Bollywood blue blood Ranbir takes walk on the wild side

Ranbir Kapoor. Photo: AFP

Ranbir Kapoor, the scion of 'Bollywood's First Family', acknowledges his latest role as a streetfighter in Mumbai's underworld marks a dramatic departure for an acting heartthrob long regarded as being to the manor born.

"But that kind of risk gets us all excited," says the 33-year-old ahead of Friday's release of Hindi film "Bombay Velvet". "Even Spiderman has to take risks."

Directed by Anurag Kashyap, "Bombay Velvet" is one of the most hotly-anticipated Bollywood movies of the year with a cast that also includes Anushka Sharma, girlfriend of Indian cricket star Virat Kohli.

Set in the 1960s, Kapoor plays Johnny Balraj, an angry young man who falls in love with a jazz singer (Sharma) in between illegal boxing bouts that leave him black and blue.

He hides his black eyes with sunglasses even in the darkest of nightclubs.

Kapoor, the son of Bollywood legends Rishi and Neetu Kapoor and grandson of iconic director Raj Kapoor, studied film making in New York before making his screen debut in 2007's "Saawariya" (My Love).

Since then he has enjoyed a string of successes playing "coming of age" characters.

But now in his mid-30s, Kapoor wanted to take on more challenging roles and approached Kashyap when he heard that the director planned to make a movie out of a well-known book called "Mumbai Fables".

Web of lies

"Yes, there is pressure, but one should feel the pressure otherwise the glory would not be great," Kapoor told AFP in an interview at a hotel in Goa.

"I have done all these coming-of-age films and then to see me in this strata of society, in this character of Johnny Balraj, a boy consumed by the desire for a brighter future, who wants to be a big shot in the big bad world of Bombay but gets caught in this web of lies, was what excited me.

"I don't have any song or dance number, the film is challenging the norm, form and content."

Kashyap has a reputation for directing gritty movies such as the award-winning "Black Friday" based on a series of bombings in Mumbai in 1993 blamed on an infamous mafia boss.

Kapoor says his relationship with any movie's director is key to its success.

"My challenge is to be great friends with the director.

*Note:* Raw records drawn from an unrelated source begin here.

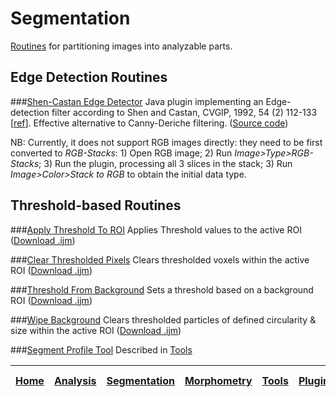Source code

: # Segmentation
  [Routines][home] for partitioning images into analyzable parts.


## Edge Detection Routines
###[Shen-Castan Edge Detector](../BAR/README.md#bar-plugins)
   Java plugin implementing an Edge-detection filter according to Shen and Castan, CVGIP, 1992, 54 (2) 112-133 [[ref](../README.md#references)]. Effective alternative to Canny-Deriche filtering.
   ([Source code](../BAR/src/main/java/bar/ShenCastan.java))

   NB: Currently, it does not support RGB images directly: they need to be first  converted to _RGB-Stacks_: 1) Open RGB image; 2) Run _Image>Type>RGB-Stacks_; 3) Run the plugin, processing all 3 slices in the stack; 3) Run _Image>Color>Stack to RGB_ to obtain the initial data type.


## Threshold-based Routines
###[Apply Threshold To ROI](./Apply_Threshold_To_ROI.ijm)
   Applies Threshold values to the active ROI
   ([Download .ijm](./Apply_Threshold_To_ROI.ijm?raw=true))

###[Clear Thresholded Pixels](./Clear_Thresholded_Pixels.ijm)
   Clears thresholded voxels within the active ROI
   ([Download .ijm](./Clear_Thresholded_Pixels.ijm?raw=true))

###[Threshold From Background](./Threshold_From_Background.ijm)
   Sets a threshold based on a background ROI
   ([Download .ijm](./Threshold_From_Background.ijm?raw=true))

###[Wipe Background](./Wipe_Background.ijm)
   Clears thresholded particles of defined circularity & size within the active ROI
   ([Download .ijm](./Wipe_Background.ijm?raw=true))

###[Segment Profile Tool](../Tools/README.md#segment-profile)
   Described in [Tools](../Tools/README.md#segment-profile)




| [Home] | [Analysis] | [Segmentation] | [Morphometry] | [Tools] | [Plugins] | [Fiji documentation] |
|:------:|:----------:|:--------------:|:-------------:|:-------:|:---------:|:--------------------:|

[Home]: ../README.md#scripts
[Analysis]: https://github.com/tferr/Scripts/blob/master/Data_Analysis/README.md#analysis
[Annotation]: https://github.com/tferr/Scripts/blob/master/Annotation/README.md#annotation
[Segmentation]: https://github.com/tferr/Scripts/blob/master/Segmentation/README.md#segmentation
[Morphometry]: https://github.com/tferr/Scripts/blob/master/Morphometry/README.md#morphometry
[Tools]: https://github.com/tferr/Scripts/blob/master/Tools/README.md#tools-and-toolsets
[Plugins]: https://github.com/tferr/Scripts/blob/master/BAR/README.md#bar-plugins
[Fiji documentation]: http://fiji.sc/BAR
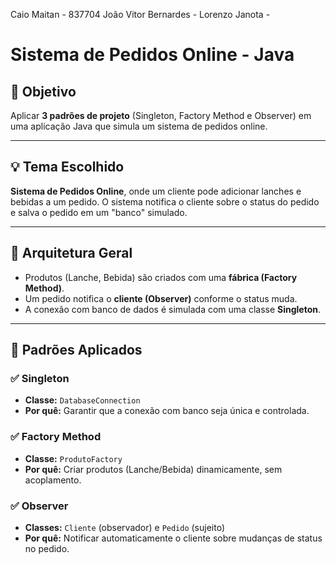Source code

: Caio Maitan - 837704
João Vitor Bernardes - 
Lorenzo Janota -

# Sistema de Pedidos Online - Java

## 🎯 Objetivo

Aplicar **3 padrões de projeto** (Singleton, Factory Method e Observer) em uma aplicação Java que simula um sistema de pedidos online.

---

## 💡 Tema Escolhido

**Sistema de Pedidos Online**, onde um cliente pode adicionar lanches e bebidas a um pedido. O sistema notifica o cliente sobre o status do pedido e salva o pedido em um "banco" simulado.

---

## 🧱 Arquitetura Geral

- Produtos (Lanche, Bebida) são criados com uma **fábrica (Factory Method)**.
- Um pedido notifica o **cliente (Observer)** conforme o status muda.
- A conexão com banco de dados é simulada com uma classe **Singleton**.

---

## 🧩 Padrões Aplicados

### ✅ Singleton
- **Classe:** `DatabaseConnection`
- **Por quê:** Garantir que a conexão com banco seja única e controlada.

### ✅ Factory Method
- **Classe:** `ProdutoFactory`
- **Por quê:** Criar produtos (Lanche/Bebida) dinamicamente, sem acoplamento.

### ✅ Observer
- **Classes:** `Cliente` (observador) e `Pedido` (sujeito)
- **Por quê:** Notificar automaticamente o cliente sobre mudanças de status no pedido.
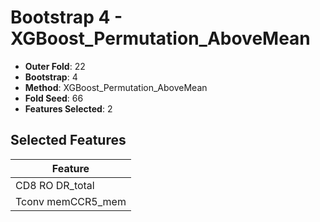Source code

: # Bootstrap 4 - XGBoost_Permutation_AboveMean

- **Outer Fold**: 22
- **Bootstrap**: 4
- **Method**: XGBoost_Permutation_AboveMean
- **Fold Seed**: 66
- **Features Selected**: 2

## Selected Features

| Feature |
|---------|
| CD8 RO DR_total |
| Tconv memCCR5_mem |
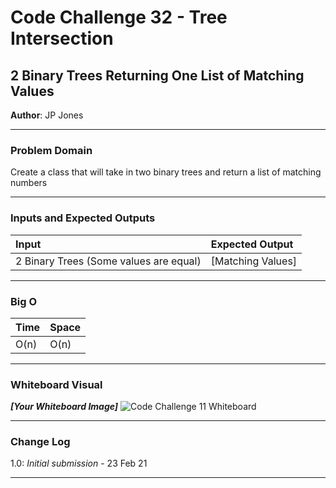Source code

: ﻿# Code Challenge 32 - Tree Intersection

## 2 Binary Trees Returning One List of Matching Values
**Author**: JP Jones

---

### Problem Domain
Create a class that will take in two binary trees and return a list of matching numbers

---

### Inputs and Expected Outputs

Input |Expected Output   |
| :----------- | :----------- |
|2 Binary Trees (Some values are equal)|[Matching Values]|



---

### Big O


| Time | Space |
| :----------- | :----------- |
| O(n) | O(n) |

---

### Whiteboard Visual
***[Your Whiteboard Image]***
![Code Challenge 11 Whiteboard](./assets/CodeChallenge31_wb.png)


---

### Change Log

1.0: *Initial submission* - 23 Feb 21

---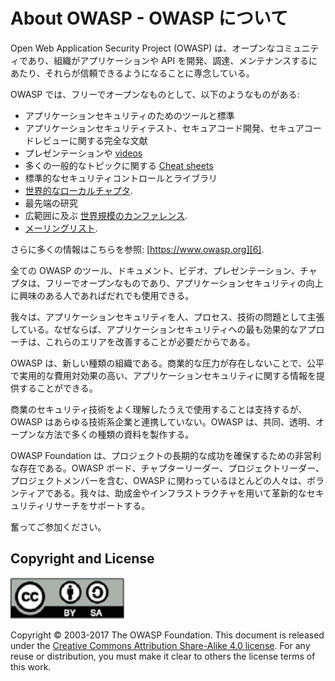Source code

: About OWASP - OWASP について
===========

Open Web Application Security Project (OWASP) は、オープンなコミュニティであり、組織がアプリケーションや API を開発、調達、メンテナンスするにあたり、それらが信頼できるようになることに専念している。

OWASP では、フリーでオープンなものとして、以下のようなものがある:

* アプリケーションセキュリティのためのツールと標準
* アプリケーションセキュリティテスト、セキュアコード開発、セキュアコードレビューに関する完全な文献
* プレゼンテーションや [videos][1]
* 多くの一般的なトピックに関する [Cheat sheets][2]
* 標準的なセキュリティコントロールとライブラリ
* [世界的なローカルチャプタ][3].
* 最先端の研究
* 広範囲に及ぶ [世界規模のカンファレンス][4].
* [メーリングリスト][5].

さらに多くの情報はこちらを参照: [https://www.owasp.org][6].

全ての OWASP のツール、ドキュメント、ビデオ、プレゼンテーション、チャプタは、フリーでオープンなものであり、アプリケーションセキュリティの向上に興味のある人であればだれでも使用できる。

我々は、アプリケーションセキュリティを人、プロセス、技術の問題として主張している。なぜならば、アプリケーションセキュリティへの最も効果的なアプローチは、これらのエリアを改善することが必要だからである。

OWASP は、新しい種類の組織である。商業的な圧力が存在しないことで、公平で実用的な費用対効果の高い、アプリケーションセキュリティに関する情報を提供することができる。

商業のセキュリティ技術をよく理解したうえで使用することは支持するが、OWASP はあらゆる技術系企業と連携していない。OWASP は、共同、透明、オープンな方法で多くの種類の資料を製作する。

OWASP Foundation は、プロジェクトの長期的な成功を確保するための非営利な存在である。OWASP ボード、チャプターリーダー、プロジェクトリーダー、プロジェクトメンバーを含む、OWASP に関わっているほとんどの人々は、ボランティアである。我々は、助成金やインフラストラクチャを用いて革新的なセキュリティリサーチをサポートする。

奮ってご参加ください。

## Copyright and License

![license](images/license.png)

Copyright © 2003-2017 The OWASP Foundation. This document is released under the
[Creative Commons Attribution Share-Alike 4.0 license][7]. For any reuse or
distribution, you must make it clear to others the license terms of this work.

[1]: https://www.youtube.com/user/OWASPGLOBAL
[2]: https://www.owasp.org/index.php/OWASP_Cheat_Sheet_Series
[3]: https://www.owasp.org/index.php/OWASP_Chapter
[4]: https://www.owasp.org/index.php/Category:OWASP_AppSec_Conference
[5]: https://lists.owasp.org/mailman/listinfo
[6]: https://www.owasp.org
[7]: http://creativecommons.org/licenses/by-sa/4.0/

In fact it's very important for the director and me to be in love with each other before we approach a film because the process is as fragile and as sensitive."

Despite a number of recent flops, Kapoor remains one of Bollywood's most in-demand stars and his forthcoming films include "Tamaasha" (Spectacle) and "Ae Dil Hai Mushkil" (Oh heart, it's difficult).

Even when his face is not plastered on billboards, Kapoor's relationship with glamorous Bollywood actress Katrina Kaif ensures he is never out of the limelight.

In this photograph taken on May 7, 2015, Indian Bollywood actor Ranbir Kapoor (R) and actress Anushka Sharma answer questions during a promotional event for the forthcoming Hindi film ‘Bombay Velvet’ in Mumbai. Photo: AFP

Paparazzi prey

When he and Kaif recently moved into a new home, TV cameramen and photographers followed them for five days.

"They were following my car, seeing where I got down, where Katrina got down, etc. All of that affects you and sometimes you feel life is a bit unfair," he said.

"Also because of mobile phones it is impossible to be free around your own city so you have to be stuck at home or travel a lot."

Home to several family dynasties, the Kapoors have the edge in Bollywood with their long line of famous actors and directors stretching back generations.

While other Bollywood stars such as Amitabh Bachchan and Shah Rukh Khan are avid users of social networks, Kapoor has no intention of joining them.

"I have two simple reasons for staying off social media. The mystery of an actor is anyway dying. We are visible everywhere -- TV, endorsements, promoting films, dancing at awards shows, newspapers," he said.

"I feel I can maintain some sense of longevity and mystery about myself by avoiding such platforms.

"Also I don't believe an actor in India has complete freedom of speech because if I say something or tweet something it is interpreted in many different ways and then I have the added burden of making people understand what I tried to say. Twitter is like a 24x7 press conference."

He says the flipside of stardom is the inability to travel in one's own country.

"I do wish I had travelled in India more. That's something I miss," he said.

"But I love the life I live and that I get to do what I love. Yes, your personal life takes a little bit of a backseat because you are constantly in a movie even though you are not working in a movie.

"But I guess that's all a part of showbiz."